--- Your objective ---
All records below are to be transcribed exactly, with every picture left out.

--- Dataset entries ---
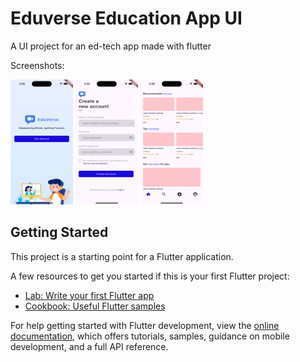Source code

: # Eduverse Education App UI

A UI project for an ed-tech app made with flutter

Screenshots:

<img src="https://github.com/harshkumarkhatri/Eduverse-Education-App-UI/blob/master/assets/Simulator%20Screenshot%20-%20iPhone%2015%20Pro%20-%202024-08-18%20at%2014.55.11.png" width="100" height="200">
<img src="https://github.com/harshkumarkhatri/Eduverse-Education-App-UI/blob/master/assets/Simulator%20Screenshot%20-%20iPhone%2015%20Pro%20-%202024-08-18%20at%2014.55.14.png" width="100" height="200">
<img src="https://github.com/harshkumarkhatri/Eduverse-Education-App-UI/blob/master/assets/Simulator%20Screenshot%20-%20iPhone%2015%20Pro%20-%202024-08-18%20at%2014.55.18.png" width="100" height="200">

## Getting Started

This project is a starting point for a Flutter application.

A few resources to get you started if this is your first Flutter project:

- [Lab: Write your first Flutter app](https://docs.flutter.dev/get-started/codelab)
- [Cookbook: Useful Flutter samples](https://docs.flutter.dev/cookbook)

For help getting started with Flutter development, view the
[online documentation](https://docs.flutter.dev/), which offers tutorials,
samples, guidance on mobile development, and a full API reference.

--- Exercise solution ---
Source code

: # Eduverse Education App UI

A UI project for an ed-tech app made with flutter

Screenshots:

<img src="https://github.com/harshkumarkhatri/Eduverse-Education-App-UI/blob/master/assets/Simulator%20Screenshot%20-%20iPhone%2015%20Pro%20-%202024-08-18%20at%2014.55.11.png" width="100" height="200">
<img src="https://github.com/harshkumarkhatri/Eduverse-Education-App-UI/blob/master/assets/Simulator%20Screenshot%20-%20iPhone%2015%20Pro%20-%202024-08-18%20at%2014.55.14.png" width="100" height="200">
<img src="https://github.com/harshkumarkhatri/Eduverse-Education-App-UI/blob/master/assets/Simulator%20Screenshot%20-%20iPhone%2015%20Pro%20-%202024-08-18%20at%2014.55.18.png" width="100" height="200">

## Getting Started

This project is a starting point for a Flutter application.

A few resources to get you started if this is your first Flutter project:

- [Lab: Write your first Flutter app](https://docs.flutter.dev/get-started/codelab)
- [Cookbook: Useful Flutter samples](https://docs.flutter.dev/cookbook)

For help getting started with Flutter development, view the
[online documentation](https://docs.flutter.dev/), which offers tutorials,
samples, guidance on mobile development, and a full API reference.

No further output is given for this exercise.